JDK-6429204 : (se) Concurrent Selector.register and SelectionKey.interestOps can ignore interestOps
  • Type: Bug
  • Component: core-libs
  • Sub-Component: java.nio
  • Affected Version: 1.4.1,6
  • Priority: P4
  • Status: Closed
  • Resolution: Fixed
  • OS: generic,windows_xp
  • CPU: generic,x86
  • Submitted: 2006-05-23
  • Updated: 2013-06-26
  • Resolved: 2013-02-18
The Version table provides details related to the release that this issue/RFE will be addressed.

Unresolved : Release in which this issue/RFE will be addressed.
Resolved: Release in which this issue/RFE has been resolved.
Fixed : Release in which this issue/RFE has been fixed. The release containing this fix may be available for download as an Early Access Release or a General Availability Release.

To download the current JDK release, click here.
JDK 7 JDK 8
7u40Fixed 8 b82Fixed
Related Reports
Duplicate :  
Relates :  
Description
FULL PRODUCT VERSION :
This bug is present in all NIO releases.  Verified on 1.5 and 1.6 beta.

ADDITIONAL OS VERSION INFORMATION :
Windows XP

EXTRA RELEVANT SYSTEM CONFIGURATION :
2 CPU box (totoal of 4 virtual CPUs due to hyperthreading)

A DESCRIPTION OF THE PROBLEM :
  Bug in Sun WindowsSelectorImpl can cause concurrent Selector.register and SelectionKey.interestOps can ignore interestOps.  I suspect that a concurrent Selector.deregister and SelectionKey.interestOps can cause the same problem (although I did not debug that mode of failure carefully).

The problem happens when Windows Selector Impl tries to grow the natively allocated FD array (via PollWrapper.grow()).  To do this, a new bigger array is allocated, the data from the old array is coipied into the new one, and the new one is assigned to be used by the Selector.

However, if a change to the interestOps happens while the process above is being performed, the new interest Ops could be written to the OLD array after that channel's record has been copied to the new array but before the copying process is complete.  That will cause the change to the interest Ops to be lost.

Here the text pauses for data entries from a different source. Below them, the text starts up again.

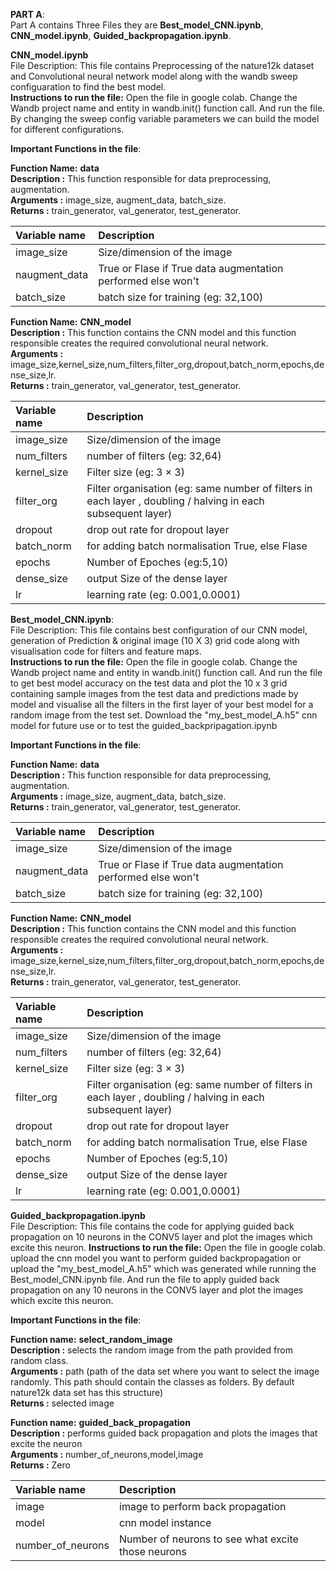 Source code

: **PART A**:  
          Part A contains Three Files they are **Best_model_CNN.ipynb**, **CNN_model.ipynb**, **Guided_backpropagation.ipynb**.

**CNN_model.ipynb**  
File Description: This file contains Preprocessing of the nature12k dataset and Convolutional neural network model along with the wandb sweep configuaration to find the best model.  
**Instructions to run the file:** Open the file in google colab. Change the Wandb project name and entity in wandb.init() function call. And run the file. By changing the sweep config variable parameters we can build the model for different configurations.  
  
**Important Functions in the file**:  

**Function Name:** **data**  
**Description :** This function responsible for data preprocessing, augmentation.  
**Arguments :** image_size, augment_data, batch_size.  
**Returns :** train_generator, val_generator, test_generator.  


| **Variable name** |  **Description**   |
| :------------ | :-----|
| image_size    | Size/dimension of the image           |
| naugment_data | True or Flase if True data augmentation performed else won't |
|batch_size | batch size for training (eg: 32,100)|

  
**Function Name:** **CNN_model**  
**Description :** This function contains the CNN model and this function responsible creates the required convolutional neural network.  
**Arguments :** image_size,kernel_size,num_filters,filter_org,dropout,batch_norm,epochs,dense_size,lr.  
**Returns :** train_generator, val_generator, test_generator.  

| **Variable name** |  **Description**   |
| :------------ | :-----|
| image_size    | Size/dimension of the image           |
| num_filters | number of filters (eg: 32,64)|
|kernel_size | Filter size (eg: 3 × 3)|
| filter_org | Filter organisation (eg: same number of filters in each layer , doubling / halving in each subsequent layer) |
|dropout | drop out rate for dropout layer|
|batch_norm | for adding batch normalisation True, else Flase|
|epochs | Number of Epoches (eg:5,10)|
|dense_size | output Size of the dense layer|
|lr | learning rate (eg: 0.001,0.0001)|


****Best_model_CNN.ipynb****:          
File Description: This file contains best configuration of our CNN model, generation of Prediction & original image (10 X 3) grid code along with visualisation code for filters and feature maps.  
**Instructions to run the file:**  Open the file in google colab. Change the Wandb project name and entity in wandb.init() function call. And run the file to get best model accuracy on the test data and 
plot the 10 x 3 grid containing sample images from the test data and predictions made by model 
and visualise all the filters in the first layer of your best model for a random image from the test set. Download the "my_best_model_A.h5" cnn model for future use or to test the guided_backpripagation.ipynb  
  
**Important Functions in the file**:  

**Function Name:** **data**  
**Description :** This function responsible for data preprocessing, augmentation.  
**Arguments :** image_size, augment_data, batch_size.  
**Returns :** train_generator, val_generator, test_generator.  


| **Variable name** |  **Description**   |
| :------------ | :-----|
| image_size    | Size/dimension of the image           |
| naugment_data | True or Flase if True data augmentation performed else won't |
|batch_size | batch size for training (eg: 32,100)|

  
**Function Name:** **CNN_model**  
**Description :** This function contains the CNN model and this function responsible creates the required convolutional neural network.  
**Arguments :** image_size,kernel_size,num_filters,filter_org,dropout,batch_norm,epochs,dense_size,lr.  
**Returns :** train_generator, val_generator, test_generator.  

| **Variable name** |  **Description**   |
| :------------ | :-----|
| image_size    | Size/dimension of the image           |
| num_filters | number of filters (eg: 32,64)|
|kernel_size | Filter size (eg: 3 × 3)|
| filter_org | Filter organisation (eg: same number of filters in each layer , doubling / halving in each subsequent layer) |
|dropout | drop out rate for dropout layer|
|batch_norm | for adding batch normalisation True, else Flase|
|epochs | Number of Epoches (eg:5,10)|
|dense_size | output Size of the dense layer|
|lr | learning rate (eg: 0.001,0.0001)|



**Guided_backpropagation.ipynb**  
File Description: This file contains the code for applying guided back propagation on 10 neurons in the CONV5 layer and plot the images which excite this neuron.
**Instructions to run the file:** Open the file in google colab. upload the cnn model you want to perform guided backpropagation or upload the "my_best_model_A.h5" which was generated while running the Best_model_CNN.ipynb file. And run the file to apply guided back propagation on any 10 neurons in the CONV5 layer and plot the images which excite this neuron.  

**Important Functions in the file**:  

**Function name:** **select_random_image**  
**Description  :** selects the random image from the path provided from random class.  
**Arguments    :** path (path of the data set where you want to select the image randomly. This path should contain the classes as folders. By default nature12k data set has this structure)  
**Returns      :** selected image  

**Function name:** **guided_back_propagation**  
**Description :** performs guided back propagation and plots the images that excite the neuron  
**Arguments   :** number_of_neurons,model,image  
**Returns     :** Zero  

| **Variable name** |  **Description**   |
| :------------ | :-----|
| image    | image to perform back propagation            |
| model | cnn model instance |
|number_of_neurons | Number of neurons to see what excite those neurons|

The way deregister is moving the last channel to the deleted position also seems to open up a possibility to lose an interestOps update to the last channel (the one being moved).

Basically, change to the interest ops must be synchronized with the growing and reorg of the FD array.

As sides points:
1) Why is the replaceEntry in PollWrapper NOT a static function?
2) Why is PollWrapper.grow so inefficient in copying data?!  It performs a few function calls and lots of arithmetics per each record copied.  This is bad for cases when you have a LOT of connections and need to double the array -- the very cases that NIO was designed to implement efficiently.

STEPS TO FOLLOW TO REPRODUCE THE PROBLEM :
I have an NIO Server that I am stress testing to accept over 50K connections as rapidly as I can, while doing a full-dulplex communication over those connections.

I impelment this by having one thread accept all IO requests and save the keys away for the worker thread pool to execute.  To prevent the save key being enqueued more than once at a time, I set its interest in events to 0 when I upt it on the queue (this is done in a thread with the selector, so it is done synchronously with other selector ops).

When a worker thread is done with the IO operation on the socket channel, it puts its interest back to the "interested" operations.  That is done asynchronously in a different thread than the selector.

Hence, I am performing a lot of IO and interest set changes while other socket channels are being registered.

This problem reproduces almost every run.

EXPECTED VERSUS ACTUAL BEHAVIOR :
EXPECTED -
When I reset the interest back to, say, READ, I expect the channel to be selected some time soon after new data arrives (or has already arrived) to the socket.
ACTUAL -
Some of the channels whose interest set was changed while the selector was growing its array (and in a VERY inefficient way, which opened up the window for the bug even wider) would never be selected again -- because setting their interest from 0 to READ was lost.

REPRODUCIBILITY :
This bug can be reproduced often.

---------- BEGIN SOURCE ----------
Just read the description in "Steps to Reproduce".
---------- END SOURCE ----------

CUSTOMER SUBMITTED WORKAROUND :
Externally synchronize key.interestOps() to selector.register and selector.deregister.

Comments
Review thread: http://mail.openjdk.java.net/pipermail/nio-dev/2013-February/002105.html
18-02-2013

EVALUATION This issue is mostly addressed by the changes for 5025260 in jdk7 b39. These changes synchronize the registration and event updates so that the problems listed in the description cannot happen. The only remaining issue that needs to be checked is the deregistration which is not fully synchronized yet.
31-03-2009

EVALUATION -- We plan to putback the fix for this bug early in jdk7. Once it has baked for a bit we evaluate it for inclusion in a jdk6 update too.
07-12-2006

EVALUATION The analysis in the description is correct. If the interest set is updated during the expansion of the poll array then the update is lost. Unfortunately, this bug was submitted too late to fix in Mustang so it will need to examined for update instead. The /dev/poll or epoll Selectors are not impacted by this issue.
25-05-2006